First Adventure: Teen Wolf Angst in the Ninth World
For the kids' first Numenera adventure I decided to run the Beale of Boregal, the first of several adventures in the Numenera book.
Oh. Oh my.
For a first adventure, I found the BoB confusing. It's lay-out, the hooks, the NPC's, all left me with a "Hunh?" feeling that did not give me great confidence in my ability to run it well. However, Numenera is different enough from other games in both setting and mechanics that I did not feel comfortable simply improvising or adapting an adventure from another source.
Everything in the BoB seems to be playing at the same volume. The premise is that the characters are on a pilgrimage, which is described in a great deal of detail that isn't really important to the adventure or to the character's understanding of the world. Those details became a distracting static as I was attempting to prepare to run the adventure. I failed to look at it critically enough to cut out a lot of what amounts to fat and/or fluff. The pilgrimage is essentially a set piece; the player characters could have the same play experience if they had the first encounter while sitting on a stump in a meadow or drinking in a tavern.
The PC's are expected to be invested in the pilgrimage at the beginning of the adventure and then to all but abandon it when the hook appears. To facilitate their investment, there are a list of possible motives for the players to be on the pilgrimage. I failed communicate with the players about their investment in the pilgrimage and to predict how that investment might distract them from the hook.

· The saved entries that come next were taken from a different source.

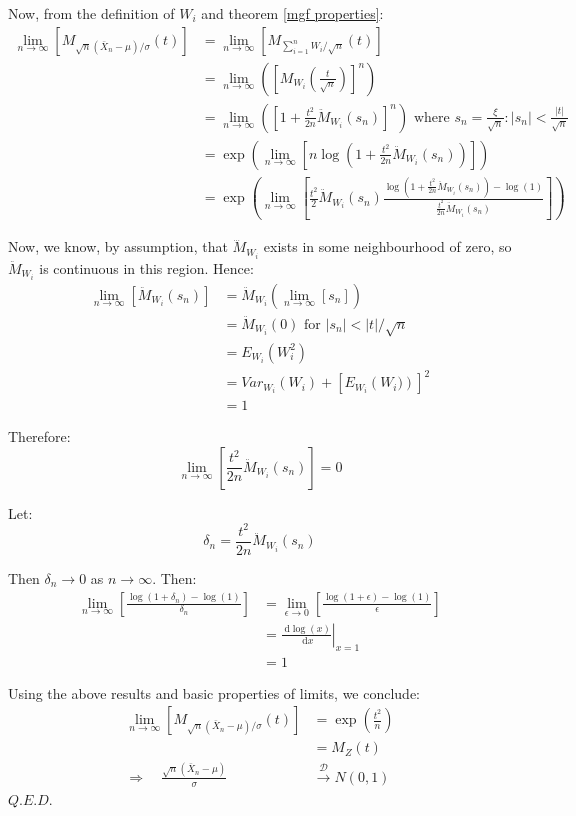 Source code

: \documentclass[12pt,a4paper]{article}
\newcommand{\diff}{\;\mathrm{d}}
\begin{document}
Now, from the definition of $W_i$ and theorem \ref{mgf properties}:
\begin{align*}
\lim_{n\to\infty}\left[M_{\sqrt{n}\left(\bar{X}_n-\mu\right)/\sigma}(t)\right] &= \lim_{n\to\infty}\left[M_{\sum\limits_{i=1}^n W_i/\sqrt{n}}(t)\right]\\
&= \lim_{n\to\infty}\left(\left[M_{W_i}\left(\frac{t}{\sqrt{n}}\right)\right]^n\right)\\
&= \lim_{n\to\infty}\left(\left[1+\frac{t^2}{2n}\ddot{M}_{W_i}(s_n)\right]^n\right) \mbox{ where $s_n = \frac{\xi}{\sqrt{n}}: |s_n| < \frac{|t|}{\sqrt{n}}$}\\
&= \exp\left(\lim_{n\to\infty}\left[n\log\left(1 + \frac{t^2}{2n}\ddot{M}_{W_i}(s_n)\right)\right]\right)\\
&= \exp\left(\lim_{n\to\infty}\left[\frac{t^2}{2}\ddot{M}_{W_i}(s_n)\frac{\log\left(1+\frac{t^2}{2n}\ddot{M}_{W_i}(s_n)\right) - \log(1)}{\frac{t^2}{2n}\ddot{M}_{W_i}(s_n)}\right]\right)
\end{align*}

Now, we know, by assumption, that $\dddot{M}_{W_i}$ exists in some neighbourhood of zero, so $\ddot{M}_{W_i}$ is continuous in this region. Hence:
\begin{align*}
\lim_{n\to\infty}\left[\ddot{M}_{W_i}(s_n)\right] &= \ddot{M}_{W_i}\left(\lim_{n\to\infty}[s_n]\right)\\
&= \ddot{M}_{W_i}(0) \mbox{ for $|s_n| < |t|/\sqrt{n}$}\\
&= E_{W_i}\left(W_i^2\right)\\
&= Var_{W_i}\left(W_i\right) + \left[E_{W_i}\left(W_i)\right)\right]^2\\
&= 1
\end{align*}

Therefore:
$$\lim_{n\to\infty}\left[\frac{t^2}{2n}\ddot{M}_{W_i}(s_n)\right] = 0$$

Let:
$$\delta_n = \frac{t^2}{2n}\ddot{M}_{W_i}(s_n)$$

Then $\delta_n \to 0$ as $n\to\infty$. Then:
\begin{align*}
\lim_{n\to\infty}\left[\frac{\log\left(1+\delta_n\right) - \log(1)}{\delta_n}\right] &= \lim_{\epsilon\to 0}\left[\frac{\log\left(1+\epsilon\right)-\log(1)}{\epsilon}\right]\\
&= \left.\frac{\diff \log(x)}{\diff x}\right|_{x=1}\\
&= 1
\end{align*}

Using the above results and basic properties of limits, we conclude:
\begin{align*}
\lim_{n\to\infty}\left[M_{\sqrt{n}\left(\bar{X}_n-\mu\right)/\sigma}(t)\right] &= \exp\left(\frac{t^2}{n}\right)\\
&= M_Z(t)\\
\Rightarrow\quad \frac{\sqrt{n}\left(\bar{X}_n-\mu\right)}{\sigma} &\xrightarrow{\mathscr{D}} N(0,1)
\end{align*}\hfill$Q.E.D.$
\end{document}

The kids had rolled their connections to the world and their inter-party connections defaulted to one-another; it looked like their grounding in the Ninth World was a done deal and that they would be playing foils to one-another. Daughter's connection is that Son's character, the Doctor, can talk her down from her lycanthropic transformation; Son's connection is that machines won't "talk" to him when Daughter is near. We worked out ahead of time that he would be interested in helping her in her goal to be rid of (or at least control) her transformations; her interference with machines was a clue that pointed them towards what kind of affliction she actually was experiencing. They both seemed satisfied that they would be aiding one-another and helping each-other towards their goals as characters. However, their attitudes towards the pilgrimage turned out to be a complicating manifestation of their attitudes towards the campaign.

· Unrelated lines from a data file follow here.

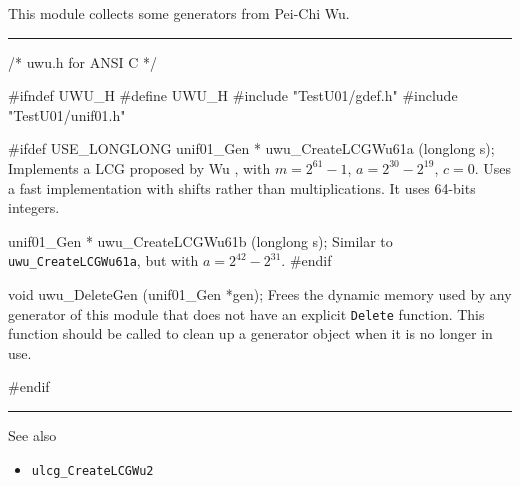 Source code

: 
This module collects some generators from Pei-Chi Wu.


\bigskip
\hrule
\code\hide
/* uwu.h for ANSI C */

#ifndef UWU_H
#define UWU_H
\endhide
#include "TestU01/gdef.h"
#include "TestU01/unif01.h"


#ifdef USE_LONGLONG
   unif01_Gen * uwu_CreateLCGWu61a (longlong s);
\endcode
  \tab  Implements a LCG proposed by Wu \cite{rWU97a},
  with $m= 2^{61}-1$, $a = 2^{30} - 2^{19}$, $c=0$.
  Uses a fast implementation with shifts rather than
  multiplications.  
  It uses 64-bits integers. %
 \endtab
\code


   unif01_Gen * uwu_CreateLCGWu61b (longlong s);
\endcode
  \tab   Similar to {\tt uwu\_CreateLCGWu61a},
   but with  $a = 2^{42} - 2^{31}$. 
 \endtab
\code
#endif
\endcode




\code


void uwu_DeleteGen (unif01_Gen *gen);
\endcode
 \tab Frees the dynamic memory used by any generator of this module
  that does not have an explicit {\tt Delete} function. 
  This function should be called to clean up a generator object
  when it is no longer in use.
 \endtab
\code

\hide
#endif
\endhide
\endcode


\bigskip
\hrule
\bigskip

{
See also
\bigskip

\setlength{\partopsep}{0pt}
\setlength{\parskip}{0pt}
\setlength{\topsep}{0pt}
\setlength{\itemsep}{0pt}

\begin{itemize}
\item {\tt ulcg\_CreateLCGWu2}
\end{itemize}
}
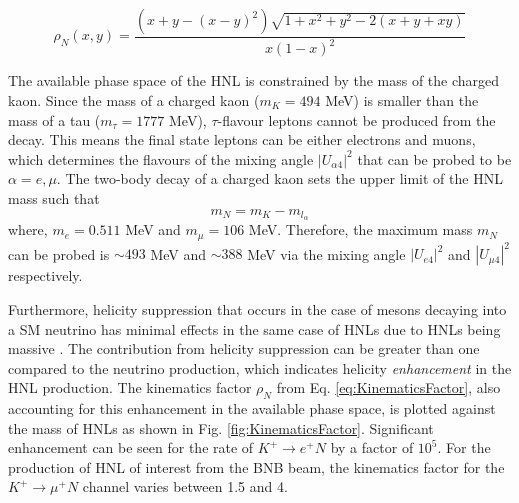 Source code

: \begin{equation}
	\rho_{N}(x,y) = \frac{(x+y-(x-y)^{2})\sqrt{1+x^{2}+y^{2}-2(x+y+xy)}}{x(1-x)^{2}}
\label{eq:KinematicsFactor}
\end{equation}


The available phase space of the HNL is constrained by the mass of the charged kaon.
Since the mass of a charged kaon ($m_{K} = 494 $ MeV) is smaller than the mass of a tau ($m_{\tau}=1777 $ MeV), $\tau$-flavour leptons cannot be produced from the decay.  
This means the final state leptons can be either electrons and muons, which determines the flavours of the mixing angle $|U_{\alpha4}|^{2}$ that can be probed to be $\alpha = e, \mu$.
The two-body decay of a charged kaon sets the upper limit of the HNL mass such that
\begin{equation}
	m_{N} = m_{K} - m_{l_{\alpha}}
\end{equation}
where, $m_{e}= 0.511 $ MeV and $m_{\mu}= 106 $ MeV.
Therefore, the maximum mass $m_{N}$ can be probed is $\sim493$ MeV  and $\sim388$ MeV via the mixing angle $|U_{e4}|^{2}$ and $|U_{\mu4}|^{2}$ respectively.

Furthermore, helicity suppression that occurs in the case of mesons decaying into a SM neutrino has minimal effects in the same case of HNLs due to HNLs being massive \cite{}.
The contribution from helicity suppression can be greater than one compared to the neutrino production, which indicates helicity \textit{enhancement} in the HNL production.
The kinematics factor $\rho_{N}$ from Eq. \ref{eq:KinematicsFactor}, also accounting for this enhancement in the available phase space, is plotted against the mass of HNLs as shown in Fig. \ref{fig:KinematicsFactor}.
Significant enhancement can be seen for the rate of $K^{+}\rightarrow e^{+}N$ by a factor of $10^{5}$.
For the production of HNL of interest from the BNB beam, the kinematics factor for the $K^{+}\rightarrow \mu^{+}N$ channel varies between 1.5 and 4.

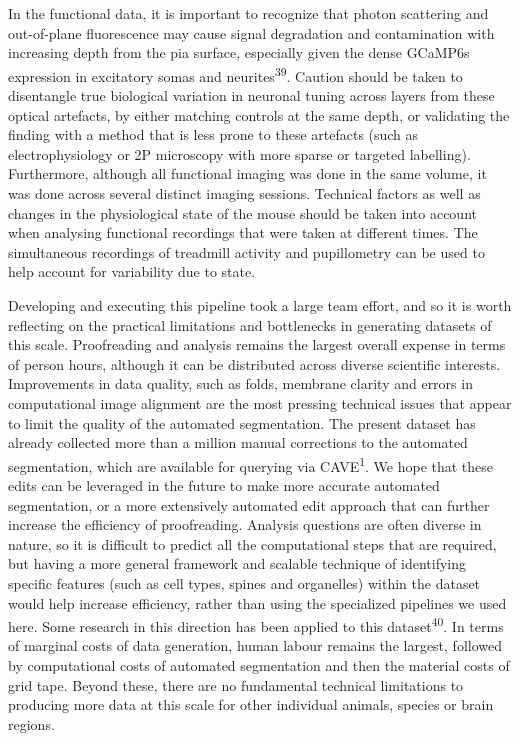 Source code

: \documentclass{article}
\begin{document}
In the functional data, it is important to recognize that photon scattering and out-of-plane fluorescence may cause signal degradation and contamination with increasing depth from the pia surface, especially given the dense GCaMP6s expression in excitatory somas and neurites\textsuperscript{39}. Caution should be taken to disentangle true biological variation in neuronal tuning across layers from these optical artefacts, by either matching controls at the same depth, or validating the finding with a method that is less prone to these artefacts (such as electrophysiology or 2P microscopy with more sparse or targeted labelling). Furthermore, although all functional imaging was done in the same volume, it was done across several distinct imaging sessions. Technical factors as well as changes in the physiological state of the mouse should be taken into account when analysing functional recordings that were taken at different times. The simultaneous recordings of treadmill activity and pupillometry can be used to help account for variability due to state.

Developing and executing this pipeline took a large team effort, and so it is worth reflecting on the practical limitations and bottlenecks in generating datasets of this scale. Proofreading and analysis remains the largest overall expense in terms of person hours, although it can be distributed across diverse scientific interests. Improvements in data quality, such as folds, membrane clarity and errors in computational image alignment are the most pressing technical issues that appear to limit the quality of the automated segmentation. The present dataset has already collected more than a million manual corrections to the automated segmentation, which are available for querying via CAVE\textsuperscript{1}. We hope that these edits can be leveraged in the future to make more accurate automated segmentation, or a more extensively automated edit approach that can further increase the efficiency of proofreading. Analysis questions are often diverse in nature, so it is difficult to predict all the computational steps that are required, but having a more general framework and scalable technique of identifying specific features (such as cell types, spines and organelles) within the dataset would help increase efficiency, rather than using the specialized pipelines we used here. Some research in this direction has been applied to this dataset\textsuperscript{40}. In terms of marginal costs of data generation, human labour remains the largest, followed by computational costs of automated segmentation and then the material costs of grid tape. Beyond these, there are no fundamental technical limitations to producing more data at this scale for other individual animals, species or brain regions.
\end{document}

As we unfolded the initial narration, Daughter revealed that for the evening she planned to play not a Learned Jack who Howls at the Moon but a Surly Teen who Eschews Role Playing Hooks. In the adventure, a young girl and her brother approach the adventurers and ask for aid. Daughter was not having it. She was on a pilgrimage, she said, and intended to continue on it until she found whatever she was looking for, which was plainly not an adventure with the Doctor. The Doctor decided to help the girl by taking her to the nearest town which boasted colored springs of healing water.
This threw me. I did not want to split the party and I certainly did not want to run an adventure simultaneously for two different players with two different agendas traveling in opposite directions. However, I had been schooling Daughter on the merits of "Yes, but.." GM'ing, so I only had on choice: to press on.

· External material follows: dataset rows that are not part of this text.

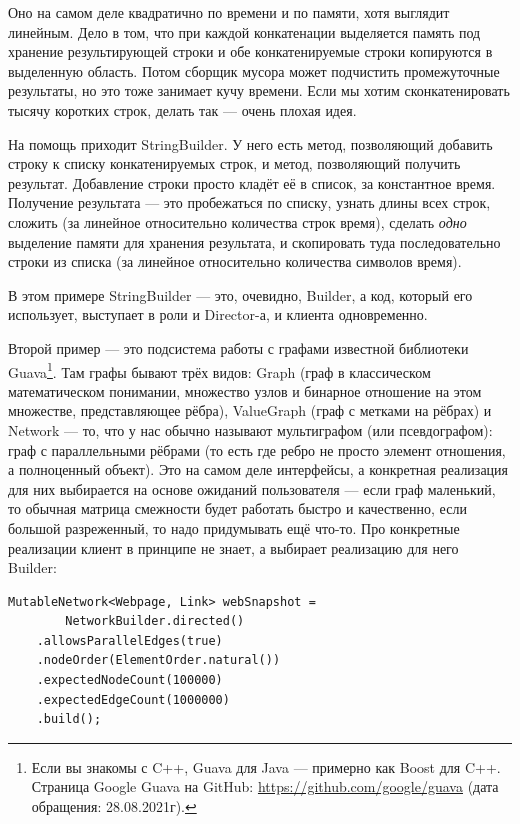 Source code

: \documentclass{../../text-style}
\begin{document}
Оно на самом деле квадратично по времени и по памяти, хотя выглядит линейным. Дело в том, что при каждой конкатенации выделяется память под хранение результирующей строки и обе конкатенируемые строки копируются в выделенную область. Потом сборщик мусора может подчистить промежуточные результаты, но это тоже занимает кучу времени. Если мы хотим сконкатенировать тысячу коротких строк, делать так --- очень плохая идея.

На помощь приходит StringBuilder. У него есть метод, позволяющий добавить строку к списку конкатенируемых строк, и метод, позволяющий получить результат. Добавление строки просто кладёт её в список, за константное время. Получение результата --- это пробежаться по списку, узнать длины всех строк, сложить (за линейное относительно количества строк время), сделать \emph{одно} выделение памяти для хранения результата, и скопировать туда последовательно строки из списка (за линейное относительно количества символов время).

В этом примере StringBuilder --- это, очевидно, Builder, а код, который его использует, выступает в роли и Director-а, и клиента одновременно.

Второй пример --- это подсистема работы с графами известной библиотеки Guava\footnote{Если вы знакомы с C++, Guava для Java --- примерно как Boost для C++. Страница Google Guava на GitHub: \url{https://github.com/google/guava} (дата обращения: 28.08.2021г).}. Там графы бывают трёх видов: Graph (граф в классическом математическом понимании, множество узлов и бинарное отношение на этом множестве, представляющее рёбра), ValueGraph (граф с метками на рёбрах) и Network --- то, что у нас обычно называют мультиграфом (или псевдографом): граф с параллельными рёбрами (то есть где ребро не просто элемент отношения, а полноценный объект). Это на самом деле интерфейсы, а конкретная реализация для них выбирается на основе ожиданий пользователя --- если граф маленький, то обычная матрица смежности будет работать быстро и качественно, если большой разреженный, то надо придумывать ещё что-то. Про конкретные реализации клиент в принципе не знает, а выбирает реализацию для него Builder:

\begin{verbatim}
MutableNetwork<Webpage, Link> webSnapshot = 
        NetworkBuilder.directed()
    .allowsParallelEdges(true)
    .nodeOrder(ElementOrder.natural())
    .expectedNodeCount(100000)
    .expectedEdgeCount(1000000)
    .build();
\end{verbatim}
\end{document}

To buy time, I asked Son what he wanted to do. He lunged at the plot hook and took off with the girl to find help for her mental disturbance. I described next segment of the written adventure, facilitated a bit of role-playing with various townsfolk, and came back to Daughter.
Since neither of us had read the Howls at the Moon focus very carefully, I went along when she decided to leave the Wandering Way to protect the people on the path from her transformed state. Had either of us read the focus carefully, we would have known that she should have been easily able to predict her transformation. Without that knowledge, I was flying blind. Just so she'd have something to do, I sent some bandits her way, and triggered her transformation. Rather than digging into the rules aspect of the transformation, she acted kind of bored and annoyed by them. She easily ripped one of the bandits to pieces, and was compelled by her focus to kill all of them. I don't think that set well with her either.
There, we stopped for the evening.
Later, she confided in me that she really did not want to game with her brother. They have a tendency to bicker, and it often ruins the game for them and for anyone else who sits in. She told me that some of her friends wanted me to run a game for them, without Son. My issues with the adventure were magnified by her decision to passive-aggressively sabotage it.
Son was also fine with Daughter having a separate gaming group. Maybe they will want to play with one-another later, as they see each other having fun with the game. In the mean time, I learned that a subversive player is not necessarily messing with you just to do so; sometimes, there is pain behind the pain that needs to be drawn out before successful play can continue.